Esse percurso se expressa em duas frentes sincronizadas. Internamente, o país investe pesado no controle das bases tecnológicas e industriais do século XXI: infraestrutura digital, supercomputação, inteligência artificial, semicondutores, plataformas próprias, indústria automatizada e integração logística continental. Não são setores tratados como nichos de mercado, mas como colunas de segurança nacional e dissuasão produtiva. A potência que não domina suas redes, seus dados e sua indústria avançada torna-se vulnerável. A China entendeu isso cedo e construiu — com planejamento estatal, capital orientado e escala continental — um poder de fogo econômico-tecnológico que funciona como pilar de soberania e também como instrumento geopolítico indireto de dissuasão.
Externamente, a aposta é igualmente clara: integrar o Sul Global em uma arquitetura de parcerias que alterem o cálculo estratégico da guerra. A iniciativa chinesa não é criar uma aliança militar à moda da OTAN, mas formar um cinturão de interdependência produtiva no qual Ásia, África, América Latina e Oriente Médio encontrem crédito, infraestrutura, tecnologia, mercado consumidor e capacidade industrial para escapar da condição histórica de periferias subordinadas. Se a Pax Americana se construiu pela combinação de bases militares, dólar e FMI, a Pax Chinesa em gestação tenta se construir pelo 5G, pelos portos, pelas ferrovias, pelos bancos de desenvolvimento, pelos pagamentos digitais, pelas parcerias energéticas e pelas capacidades industriais complementares.
Isso não significa ausência de confronto. A rivalidade com os EUA e a OTAN é estrutural porque envolve o choque de hegemonias em disputa e a transição de primazia do Atlântico para a Eurásia-Pacífico. Washington enxerga ascensão chinesa como ameaça ao seu comando global; Pequim enxerga o cerco euro-atlântico como tentativa de impedir sua autonomia tecnológica, limitar sua projeção econômica e manter intacta a ordem unipolar do pós-Guerra Fria. Essa fricção não é episódica: é sistêmica, inscrita na própria reorganização do poder mundial.
A questão decisiva, porém, não é se haverá competição intensa — essa já existe —, mas se essa competição culminará em guerra direta sistêmica. O modelo chinês trabalha justamente para que a correlação de forças siga uma lógica de custo proibitivo à guerra. E ela depende de três variáveis inseparáveis: dissuasão militar, interdependência econômica e base produtiva soberana.

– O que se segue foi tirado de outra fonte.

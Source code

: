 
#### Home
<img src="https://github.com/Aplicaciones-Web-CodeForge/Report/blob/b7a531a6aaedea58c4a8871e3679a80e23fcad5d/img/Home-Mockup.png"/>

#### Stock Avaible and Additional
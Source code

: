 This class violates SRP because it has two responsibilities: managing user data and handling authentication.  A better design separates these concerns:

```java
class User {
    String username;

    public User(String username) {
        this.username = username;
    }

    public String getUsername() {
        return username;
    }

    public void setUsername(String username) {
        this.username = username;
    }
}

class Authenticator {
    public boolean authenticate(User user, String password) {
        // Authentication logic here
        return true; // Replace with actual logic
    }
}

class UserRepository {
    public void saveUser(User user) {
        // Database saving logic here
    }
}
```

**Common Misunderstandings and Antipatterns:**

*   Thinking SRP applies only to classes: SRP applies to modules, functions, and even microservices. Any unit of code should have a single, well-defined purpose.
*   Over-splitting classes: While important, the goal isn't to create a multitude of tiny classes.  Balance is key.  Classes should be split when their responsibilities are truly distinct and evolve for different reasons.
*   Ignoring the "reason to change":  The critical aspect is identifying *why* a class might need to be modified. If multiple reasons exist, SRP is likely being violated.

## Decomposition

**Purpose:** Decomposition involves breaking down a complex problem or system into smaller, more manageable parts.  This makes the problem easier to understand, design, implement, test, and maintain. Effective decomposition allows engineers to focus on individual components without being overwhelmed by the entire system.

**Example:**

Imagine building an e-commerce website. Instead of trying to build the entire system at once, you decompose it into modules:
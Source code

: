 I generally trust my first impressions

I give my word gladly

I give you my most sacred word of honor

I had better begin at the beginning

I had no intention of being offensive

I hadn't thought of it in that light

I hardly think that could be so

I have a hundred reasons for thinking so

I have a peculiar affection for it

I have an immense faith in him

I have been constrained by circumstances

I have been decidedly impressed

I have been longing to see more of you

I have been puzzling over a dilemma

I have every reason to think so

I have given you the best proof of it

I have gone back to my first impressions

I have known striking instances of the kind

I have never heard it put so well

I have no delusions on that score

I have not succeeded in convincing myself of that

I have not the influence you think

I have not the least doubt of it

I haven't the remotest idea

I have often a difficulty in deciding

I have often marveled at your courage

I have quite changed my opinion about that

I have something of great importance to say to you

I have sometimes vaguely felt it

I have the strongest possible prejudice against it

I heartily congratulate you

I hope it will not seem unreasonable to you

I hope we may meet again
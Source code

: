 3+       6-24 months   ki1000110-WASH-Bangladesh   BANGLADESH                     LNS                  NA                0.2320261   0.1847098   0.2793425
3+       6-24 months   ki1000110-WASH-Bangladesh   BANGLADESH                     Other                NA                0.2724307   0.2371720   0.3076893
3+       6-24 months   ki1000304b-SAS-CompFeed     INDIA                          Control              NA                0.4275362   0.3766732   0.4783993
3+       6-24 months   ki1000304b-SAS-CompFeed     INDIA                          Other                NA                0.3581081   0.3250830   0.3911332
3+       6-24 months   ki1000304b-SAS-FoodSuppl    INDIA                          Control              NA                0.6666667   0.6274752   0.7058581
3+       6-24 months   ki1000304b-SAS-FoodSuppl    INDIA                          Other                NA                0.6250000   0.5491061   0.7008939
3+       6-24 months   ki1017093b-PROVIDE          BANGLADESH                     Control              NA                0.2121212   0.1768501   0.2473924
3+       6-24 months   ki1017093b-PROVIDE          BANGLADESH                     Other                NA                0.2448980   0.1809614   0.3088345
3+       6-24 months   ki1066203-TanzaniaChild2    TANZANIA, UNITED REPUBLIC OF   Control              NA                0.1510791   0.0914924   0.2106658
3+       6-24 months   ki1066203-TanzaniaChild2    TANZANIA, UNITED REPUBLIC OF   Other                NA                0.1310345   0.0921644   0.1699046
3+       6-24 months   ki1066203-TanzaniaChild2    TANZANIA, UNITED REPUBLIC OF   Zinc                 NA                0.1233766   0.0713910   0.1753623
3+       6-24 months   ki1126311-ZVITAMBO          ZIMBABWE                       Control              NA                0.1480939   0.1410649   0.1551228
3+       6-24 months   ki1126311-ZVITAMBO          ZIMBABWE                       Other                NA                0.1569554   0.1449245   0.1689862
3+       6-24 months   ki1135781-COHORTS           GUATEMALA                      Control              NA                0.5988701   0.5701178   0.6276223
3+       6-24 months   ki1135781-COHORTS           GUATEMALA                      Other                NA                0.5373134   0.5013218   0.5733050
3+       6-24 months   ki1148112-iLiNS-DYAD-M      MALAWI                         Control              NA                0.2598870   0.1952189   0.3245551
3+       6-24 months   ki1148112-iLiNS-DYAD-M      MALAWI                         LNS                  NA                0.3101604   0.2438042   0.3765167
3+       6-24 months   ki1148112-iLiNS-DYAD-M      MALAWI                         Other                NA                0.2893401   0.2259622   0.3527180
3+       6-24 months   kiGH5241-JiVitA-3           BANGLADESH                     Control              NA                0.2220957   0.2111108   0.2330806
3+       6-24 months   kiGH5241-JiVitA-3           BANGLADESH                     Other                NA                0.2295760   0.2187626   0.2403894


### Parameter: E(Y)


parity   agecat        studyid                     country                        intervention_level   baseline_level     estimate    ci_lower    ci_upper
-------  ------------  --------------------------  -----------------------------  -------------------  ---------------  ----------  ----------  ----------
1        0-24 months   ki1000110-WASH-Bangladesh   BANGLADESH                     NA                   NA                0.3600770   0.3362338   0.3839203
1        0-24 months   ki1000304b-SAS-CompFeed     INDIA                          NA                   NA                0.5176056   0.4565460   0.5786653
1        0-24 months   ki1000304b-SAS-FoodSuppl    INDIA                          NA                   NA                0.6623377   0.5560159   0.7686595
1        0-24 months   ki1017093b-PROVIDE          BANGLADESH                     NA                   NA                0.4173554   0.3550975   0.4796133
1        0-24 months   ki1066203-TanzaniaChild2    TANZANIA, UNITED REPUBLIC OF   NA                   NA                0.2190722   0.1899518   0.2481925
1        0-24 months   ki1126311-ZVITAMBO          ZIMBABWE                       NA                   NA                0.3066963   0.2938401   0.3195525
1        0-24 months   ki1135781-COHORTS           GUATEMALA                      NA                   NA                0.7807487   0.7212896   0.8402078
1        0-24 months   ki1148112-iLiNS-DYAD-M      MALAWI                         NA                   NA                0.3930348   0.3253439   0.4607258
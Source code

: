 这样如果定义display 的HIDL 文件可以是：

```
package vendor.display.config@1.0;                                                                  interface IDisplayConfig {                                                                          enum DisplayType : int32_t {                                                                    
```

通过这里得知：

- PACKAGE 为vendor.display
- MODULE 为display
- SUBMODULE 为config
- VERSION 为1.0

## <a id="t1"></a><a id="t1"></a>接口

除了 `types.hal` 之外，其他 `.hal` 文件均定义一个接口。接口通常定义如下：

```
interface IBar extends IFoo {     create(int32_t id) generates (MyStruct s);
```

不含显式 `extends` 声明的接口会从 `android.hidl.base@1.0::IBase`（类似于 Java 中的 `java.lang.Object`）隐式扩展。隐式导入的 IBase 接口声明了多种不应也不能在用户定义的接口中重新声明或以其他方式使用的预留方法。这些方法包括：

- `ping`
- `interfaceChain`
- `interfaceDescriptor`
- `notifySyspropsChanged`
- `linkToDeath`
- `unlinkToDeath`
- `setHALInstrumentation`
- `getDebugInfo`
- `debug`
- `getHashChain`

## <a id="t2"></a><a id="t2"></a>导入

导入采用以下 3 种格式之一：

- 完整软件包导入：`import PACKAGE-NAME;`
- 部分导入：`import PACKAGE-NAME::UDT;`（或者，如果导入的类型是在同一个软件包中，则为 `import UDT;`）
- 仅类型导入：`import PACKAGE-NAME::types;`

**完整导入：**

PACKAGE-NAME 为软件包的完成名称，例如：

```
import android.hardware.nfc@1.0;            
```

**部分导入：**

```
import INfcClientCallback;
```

Militarmente, a China investe em capacidades defensivas e dissuasórias porque sabe que a paz em um mundo multipolar não nasce do pacifismo moral, mas da impossibilidade material de vitória rápida no confronto entre grandes potências nucleares e hipertecnológicas. A dissuasão evita aventuras. Ao mesmo tempo, a China aprofunda interdependências comerciais, financeiras e produtivas com dezenas de países do Sul Global para criar um cenário em que o conflito armado total se tornaria economicamente suicida para todos os lados. A guerra sistêmica destruiria as próprias cadeias que garantem prosperidade e legitimidade global ao país.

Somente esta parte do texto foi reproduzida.